Bill Browder’s research provided major Western newspapers with numerous stories of asset stripping and insider dealing at Gazprom. While Gazprom’s management largely ignored the critique, the Russian government did not. As the gas giant’s largest shareholder, the government took stern action by reshuffling the Board of Directors, replacing the CEO and launching a detailed audit of the more controversial corporate transactions. The markets’ enthusiasm about Browder’s initiative rewarded Hermitage with an 88% return since the beginning of the campaign.
By building on such early success stories, Bill Browder and his team developed an impressive track record of shareholder activism with the largest Russian blue chip companies. His toolbox differentiated him from the rest: although Hermitage employed most of the classic activist strategies like shareholder meetings, lawsuits and appeals to the regulators, Browder placed a particular emphasis on PR campaigns in mass media.

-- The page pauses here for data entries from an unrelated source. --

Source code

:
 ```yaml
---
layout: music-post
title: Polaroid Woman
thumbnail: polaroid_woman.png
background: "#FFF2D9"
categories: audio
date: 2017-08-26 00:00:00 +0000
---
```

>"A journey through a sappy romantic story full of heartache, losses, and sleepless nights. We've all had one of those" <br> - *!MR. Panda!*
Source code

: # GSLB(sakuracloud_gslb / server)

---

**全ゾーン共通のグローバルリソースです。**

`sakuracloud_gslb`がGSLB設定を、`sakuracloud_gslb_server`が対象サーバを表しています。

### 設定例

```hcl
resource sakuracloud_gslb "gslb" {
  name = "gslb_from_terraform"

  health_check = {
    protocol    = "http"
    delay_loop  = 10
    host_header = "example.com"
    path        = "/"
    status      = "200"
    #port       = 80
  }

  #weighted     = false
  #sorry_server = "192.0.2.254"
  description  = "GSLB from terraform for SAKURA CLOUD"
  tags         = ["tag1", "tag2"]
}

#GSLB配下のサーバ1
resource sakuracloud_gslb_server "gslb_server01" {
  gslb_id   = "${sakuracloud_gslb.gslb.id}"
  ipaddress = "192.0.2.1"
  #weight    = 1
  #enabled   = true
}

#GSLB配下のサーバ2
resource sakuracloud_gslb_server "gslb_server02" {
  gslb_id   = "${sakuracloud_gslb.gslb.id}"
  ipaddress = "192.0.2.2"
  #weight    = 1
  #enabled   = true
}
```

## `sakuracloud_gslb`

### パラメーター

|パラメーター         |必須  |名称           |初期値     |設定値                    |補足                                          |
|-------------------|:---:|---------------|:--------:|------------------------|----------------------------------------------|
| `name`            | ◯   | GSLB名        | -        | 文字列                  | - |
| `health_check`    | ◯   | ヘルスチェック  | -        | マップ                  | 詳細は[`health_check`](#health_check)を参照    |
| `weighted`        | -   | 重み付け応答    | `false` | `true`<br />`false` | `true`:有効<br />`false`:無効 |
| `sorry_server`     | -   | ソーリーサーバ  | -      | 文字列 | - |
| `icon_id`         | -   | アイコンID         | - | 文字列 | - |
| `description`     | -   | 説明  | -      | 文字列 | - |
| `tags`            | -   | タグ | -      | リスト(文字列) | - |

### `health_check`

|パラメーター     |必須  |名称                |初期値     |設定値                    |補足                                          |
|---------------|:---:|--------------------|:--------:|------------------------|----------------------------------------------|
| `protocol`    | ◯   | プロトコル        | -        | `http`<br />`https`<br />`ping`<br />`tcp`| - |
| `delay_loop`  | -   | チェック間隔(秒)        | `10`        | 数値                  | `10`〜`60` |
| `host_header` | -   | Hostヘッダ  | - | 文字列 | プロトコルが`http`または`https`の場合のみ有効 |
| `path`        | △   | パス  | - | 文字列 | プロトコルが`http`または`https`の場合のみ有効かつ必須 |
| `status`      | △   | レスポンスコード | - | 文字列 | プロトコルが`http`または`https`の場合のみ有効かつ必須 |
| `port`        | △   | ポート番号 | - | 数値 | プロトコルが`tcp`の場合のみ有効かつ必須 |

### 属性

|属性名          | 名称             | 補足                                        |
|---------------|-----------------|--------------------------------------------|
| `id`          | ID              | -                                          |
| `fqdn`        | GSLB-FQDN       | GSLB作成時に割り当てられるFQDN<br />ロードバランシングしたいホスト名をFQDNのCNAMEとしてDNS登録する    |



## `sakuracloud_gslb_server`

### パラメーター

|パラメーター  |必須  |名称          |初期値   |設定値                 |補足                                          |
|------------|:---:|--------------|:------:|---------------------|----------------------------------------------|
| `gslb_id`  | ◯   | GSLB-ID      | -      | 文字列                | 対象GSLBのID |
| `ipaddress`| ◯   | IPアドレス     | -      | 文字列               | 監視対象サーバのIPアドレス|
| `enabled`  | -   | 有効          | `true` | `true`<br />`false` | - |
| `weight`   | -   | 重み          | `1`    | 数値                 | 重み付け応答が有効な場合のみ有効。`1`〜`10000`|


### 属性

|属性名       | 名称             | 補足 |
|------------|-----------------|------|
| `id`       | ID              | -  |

Despite losing 40 out of 44 lawsuits raised in shareholder battles, Browder managed to win media support in his drive for better corporate governance. “The evil tends to wither under the bright light of publicity,” he said, nodding to Alan Cullison, a WSJ Moscow correspondent who attended the talk. This approach worked particularly well in a country where market institutions and regulators were too embryonic to take serious action against corporate wrongdoings.
Browder also took time to answer students’ questions about Russia and hedge fund investing. “I’m a Putin bull,” he said in assessing the results of the recent presidential elections in Russia. While recognizing Russia’s dependency on the “rule of men, not the rule of law”, Mr. Browder was enthusiastic about the concentration of power in the hands of just one man, President Putin. Concurrently, he deplored the trend for concentration of Russian businesses under a few ‘oligarchs’, and expressed his cautiously optimistic hope that “the time of oligarchs is over”.
Browder was generally upbeat about the economic situation in Russia, citing political stability and high commodity prices among the key drivers of economic growth. However, he warned against making superficial comparisons with other emerging markets. In Browder’s opinion, Russia is good only at extracting natural resources, and is unlikely to compete in manufacturing industries with coastal nations like China.
In closing, Browder shared his personal excitement about living and working in Russia. A grandson of the general secretary of the American Communist party, Bill seemingly enjoyed the irony of his role as an advocate of proper capitalism in the former Soviet Union: “It’s adrenalin every day; the time flies in dog years, and I love it!”